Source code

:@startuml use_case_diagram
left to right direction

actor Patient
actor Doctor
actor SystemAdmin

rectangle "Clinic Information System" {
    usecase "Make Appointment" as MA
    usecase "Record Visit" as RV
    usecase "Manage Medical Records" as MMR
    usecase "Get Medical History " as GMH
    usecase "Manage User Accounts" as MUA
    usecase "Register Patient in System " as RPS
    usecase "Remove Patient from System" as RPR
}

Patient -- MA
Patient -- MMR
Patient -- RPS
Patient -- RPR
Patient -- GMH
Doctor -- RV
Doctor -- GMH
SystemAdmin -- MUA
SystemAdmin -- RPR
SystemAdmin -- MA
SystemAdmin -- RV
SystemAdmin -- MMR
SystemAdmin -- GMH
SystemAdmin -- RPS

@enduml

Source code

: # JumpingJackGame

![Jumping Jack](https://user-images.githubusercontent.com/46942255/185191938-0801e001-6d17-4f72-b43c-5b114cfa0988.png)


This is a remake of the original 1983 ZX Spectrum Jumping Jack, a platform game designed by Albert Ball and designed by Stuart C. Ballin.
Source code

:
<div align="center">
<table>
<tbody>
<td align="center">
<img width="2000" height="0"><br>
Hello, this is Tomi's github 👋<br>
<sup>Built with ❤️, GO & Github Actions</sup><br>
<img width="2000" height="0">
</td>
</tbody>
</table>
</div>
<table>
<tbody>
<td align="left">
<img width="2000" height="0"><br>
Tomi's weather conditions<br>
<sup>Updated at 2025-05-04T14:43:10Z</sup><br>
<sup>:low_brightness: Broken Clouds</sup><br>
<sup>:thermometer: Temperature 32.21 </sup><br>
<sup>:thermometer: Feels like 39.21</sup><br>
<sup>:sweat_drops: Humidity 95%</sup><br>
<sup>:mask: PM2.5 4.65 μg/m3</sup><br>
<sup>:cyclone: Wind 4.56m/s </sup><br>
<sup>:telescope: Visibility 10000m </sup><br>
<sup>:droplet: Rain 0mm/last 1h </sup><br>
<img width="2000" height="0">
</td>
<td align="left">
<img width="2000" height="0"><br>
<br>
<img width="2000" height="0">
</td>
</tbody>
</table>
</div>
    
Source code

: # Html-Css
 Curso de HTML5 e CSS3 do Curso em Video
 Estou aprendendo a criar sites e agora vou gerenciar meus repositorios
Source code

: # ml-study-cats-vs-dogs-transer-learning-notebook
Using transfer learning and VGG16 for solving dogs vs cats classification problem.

----------

- [Exercise] Pull every line containing "Patient" from the entries above and copy it.

- [Answer to this exercise]
actor Patient
    usecase "Register Patient in System " as RPS
    usecase "Remove Patient from System" as RPR
Patient -- MA
Patient -- MMR
Patient -- RPS
Patient -- RPR
Patient -- GMH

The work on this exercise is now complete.